═════ Provided data

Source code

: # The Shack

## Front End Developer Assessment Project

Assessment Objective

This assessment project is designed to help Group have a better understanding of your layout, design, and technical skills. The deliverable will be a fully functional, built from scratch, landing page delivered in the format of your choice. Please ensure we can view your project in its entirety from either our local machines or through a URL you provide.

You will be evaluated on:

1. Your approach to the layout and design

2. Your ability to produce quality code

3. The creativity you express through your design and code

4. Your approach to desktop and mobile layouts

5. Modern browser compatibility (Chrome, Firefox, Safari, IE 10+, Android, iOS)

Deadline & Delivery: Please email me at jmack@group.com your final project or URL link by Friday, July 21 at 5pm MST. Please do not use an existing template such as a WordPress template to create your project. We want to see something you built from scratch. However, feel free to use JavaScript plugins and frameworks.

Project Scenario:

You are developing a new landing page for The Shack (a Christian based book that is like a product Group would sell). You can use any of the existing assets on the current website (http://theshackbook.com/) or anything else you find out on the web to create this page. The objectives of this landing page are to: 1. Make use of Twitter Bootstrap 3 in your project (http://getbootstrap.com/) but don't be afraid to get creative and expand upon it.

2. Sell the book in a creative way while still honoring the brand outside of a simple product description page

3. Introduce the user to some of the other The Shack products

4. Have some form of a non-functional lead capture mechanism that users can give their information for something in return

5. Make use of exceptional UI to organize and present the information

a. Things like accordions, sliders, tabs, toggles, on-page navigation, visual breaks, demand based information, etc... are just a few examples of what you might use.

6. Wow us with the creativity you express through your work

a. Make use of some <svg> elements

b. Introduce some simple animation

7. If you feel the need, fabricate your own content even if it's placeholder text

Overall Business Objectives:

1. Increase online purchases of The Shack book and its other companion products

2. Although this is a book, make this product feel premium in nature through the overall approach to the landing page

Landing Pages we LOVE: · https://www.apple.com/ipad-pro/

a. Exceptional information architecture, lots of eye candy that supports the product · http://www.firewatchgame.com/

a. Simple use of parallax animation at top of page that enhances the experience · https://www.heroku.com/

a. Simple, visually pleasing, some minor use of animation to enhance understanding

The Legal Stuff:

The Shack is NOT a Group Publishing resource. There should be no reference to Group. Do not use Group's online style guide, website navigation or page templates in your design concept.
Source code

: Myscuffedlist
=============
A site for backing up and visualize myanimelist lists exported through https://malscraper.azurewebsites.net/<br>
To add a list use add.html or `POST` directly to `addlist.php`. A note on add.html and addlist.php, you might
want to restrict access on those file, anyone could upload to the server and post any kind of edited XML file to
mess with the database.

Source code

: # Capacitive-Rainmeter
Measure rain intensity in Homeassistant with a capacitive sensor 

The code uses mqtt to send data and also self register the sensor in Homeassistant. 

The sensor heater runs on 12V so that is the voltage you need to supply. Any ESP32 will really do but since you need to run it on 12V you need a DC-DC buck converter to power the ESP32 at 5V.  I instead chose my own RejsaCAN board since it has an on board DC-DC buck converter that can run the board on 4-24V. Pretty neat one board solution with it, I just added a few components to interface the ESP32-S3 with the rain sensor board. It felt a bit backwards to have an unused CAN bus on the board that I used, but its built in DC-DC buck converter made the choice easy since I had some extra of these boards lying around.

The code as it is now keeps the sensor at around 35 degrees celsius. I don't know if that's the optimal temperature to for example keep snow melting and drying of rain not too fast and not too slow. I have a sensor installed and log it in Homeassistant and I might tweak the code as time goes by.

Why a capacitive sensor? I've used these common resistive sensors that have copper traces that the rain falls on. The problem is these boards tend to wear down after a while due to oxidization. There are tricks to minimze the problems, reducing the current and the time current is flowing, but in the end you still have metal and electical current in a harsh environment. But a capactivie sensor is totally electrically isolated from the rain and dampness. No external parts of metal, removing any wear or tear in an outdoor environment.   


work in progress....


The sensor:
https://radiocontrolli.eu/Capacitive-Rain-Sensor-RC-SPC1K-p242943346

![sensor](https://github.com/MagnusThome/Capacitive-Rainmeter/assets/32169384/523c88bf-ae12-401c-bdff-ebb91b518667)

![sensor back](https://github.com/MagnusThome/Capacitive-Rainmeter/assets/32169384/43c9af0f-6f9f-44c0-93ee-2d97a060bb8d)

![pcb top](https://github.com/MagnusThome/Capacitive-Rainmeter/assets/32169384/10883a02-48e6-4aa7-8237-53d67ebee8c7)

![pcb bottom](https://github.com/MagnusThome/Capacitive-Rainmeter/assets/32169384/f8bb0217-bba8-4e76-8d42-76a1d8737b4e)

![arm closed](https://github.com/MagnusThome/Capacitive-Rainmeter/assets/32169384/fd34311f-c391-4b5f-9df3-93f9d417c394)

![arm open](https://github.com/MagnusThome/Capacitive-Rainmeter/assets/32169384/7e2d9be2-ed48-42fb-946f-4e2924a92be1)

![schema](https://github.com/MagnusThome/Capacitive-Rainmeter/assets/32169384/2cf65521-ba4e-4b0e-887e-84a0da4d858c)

══════════

Task requirements:
Take the entries above and write them out again unchanged.

Reply:
Source code

: # The Shack

## Front End Developer Assessment Project

Assessment Objective

This assessment project is designed to help Group have a better understanding of your layout, design, and technical skills. The deliverable will be a fully functional, built from scratch, landing page delivered in the format of your choice. Please ensure we can view your project in its entirety from either our local machines or through a URL you provide.

You will be evaluated on:

1. Your approach to the layout and design

2. Your ability to produce quality code

3. The creativity you express through your design and code

4. Your approach to desktop and mobile layouts

5. Modern browser compatibility (Chrome, Firefox, Safari, IE 10+, Android, iOS)

Deadline & Delivery: Please email me at jmack@group.com your final project or URL link by Friday, July 21 at 5pm MST. Please do not use an existing template such as a WordPress template to create your project. We want to see something you built from scratch. However, feel free to use JavaScript plugins and frameworks.

Project Scenario:

You are developing a new landing page for The Shack (a Christian based book that is like a product Group would sell). You can use any of the existing assets on the current website (http://theshackbook.com/) or anything else you find out on the web to create this page. The objectives of this landing page are to: 1. Make use of Twitter Bootstrap 3 in your project (http://getbootstrap.com/) but don't be afraid to get creative and expand upon it.

2. Sell the book in a creative way while still honoring the brand outside of a simple product description page

3. Introduce the user to some of the other The Shack products

4. Have some form of a non-functional lead capture mechanism that users can give their information for something in return

5. Make use of exceptional UI to organize and present the information

a. Things like accordions, sliders, tabs, toggles, on-page navigation, visual breaks, demand based information, etc... are just a few examples of what you might use.

6. Wow us with the creativity you express through your work

a. Make use of some <svg> elements

b. Introduce some simple animation

7. If you feel the need, fabricate your own content even if it's placeholder text

Overall Business Objectives:

1. Increase online purchases of The Shack book and its other companion products

2. Although this is a book, make this product feel premium in nature through the overall approach to the landing page

Landing Pages we LOVE: · https://www.apple.com/ipad-pro/

a. Exceptional information architecture, lots of eye candy that supports the product · http://www.firewatchgame.com/

a. Simple use of parallax animation at top of page that enhances the experience · https://www.heroku.com/

a. Simple, visually pleasing, some minor use of animation to enhance understanding

The Legal Stuff:

The Shack is NOT a Group Publishing resource. There should be no reference to Group. Do not use Group's online style guide, website navigation or page templates in your design concept.
Source code

: Myscuffedlist
=============
A site for backing up and visualize myanimelist lists exported through https://malscraper.azurewebsites.net/<br>
To add a list use add.html or `POST` directly to `addlist.php`. A note on add.html and addlist.php, you might
want to restrict access on those file, anyone could upload to the server and post any kind of edited XML file to
mess with the database.

Source code

: # Capacitive-Rainmeter
Measure rain intensity in Homeassistant with a capacitive sensor 

The code uses mqtt to send data and also self register the sensor in Homeassistant. 

The sensor heater runs on 12V so that is the voltage you need to supply. Any ESP32 will really do but since you need to run it on 12V you need a DC-DC buck converter to power the ESP32 at 5V.  I instead chose my own RejsaCAN board since it has an on board DC-DC buck converter that can run the board on 4-24V. Pretty neat one board solution with it, I just added a few components to interface the ESP32-S3 with the rain sensor board. It felt a bit backwards to have an unused CAN bus on the board that I used, but its built in DC-DC buck converter made the choice easy since I had some extra of these boards lying around.

The code as it is now keeps the sensor at around 35 degrees celsius. I don't know if that's the optimal temperature to for example keep snow melting and drying of rain not too fast and not too slow. I have a sensor installed and log it in Homeassistant and I might tweak the code as time goes by.

Why a capacitive sensor? I've used these common resistive sensors that have copper traces that the rain falls on. The problem is these boards tend to wear down after a while due to oxidization. There are tricks to minimze the problems, reducing the current and the time current is flowing, but in the end you still have metal and electical current in a harsh environment. But a capactivie sensor is totally electrically isolated from the rain and dampness. No external parts of metal, removing any wear or tear in an outdoor environment.   


work in progress....


The sensor:
https://radiocontrolli.eu/Capacitive-Rain-Sensor-RC-SPC1K-p242943346

![sensor](https://github.com/MagnusThome/Capacitive-Rainmeter/assets/32169384/523c88bf-ae12-401c-bdff-ebb91b518667)

![sensor back](https://github.com/MagnusThome/Capacitive-Rainmeter/assets/32169384/43c9af0f-6f9f-44c0-93ee-2d97a060bb8d)

![pcb top](https://github.com/MagnusThome/Capacitive-Rainmeter/assets/32169384/10883a02-48e6-4aa7-8237-53d67ebee8c7)

![pcb bottom](https://github.com/MagnusThome/Capacitive-Rainmeter/assets/32169384/f8bb0217-bba8-4e76-8d42-76a1d8737b4e)

![arm closed](https://github.com/MagnusThome/Capacitive-Rainmeter/assets/32169384/fd34311f-c391-4b5f-9df3-93f9d417c394)

![arm open](https://github.com/MagnusThome/Capacitive-Rainmeter/assets/32169384/7e2d9be2-ed48-42fb-946f-4e2924a92be1)

![schema](https://github.com/MagnusThome/Capacitive-Rainmeter/assets/32169384/2cf65521-ba4e-4b0e-887e-84a0da4d858c)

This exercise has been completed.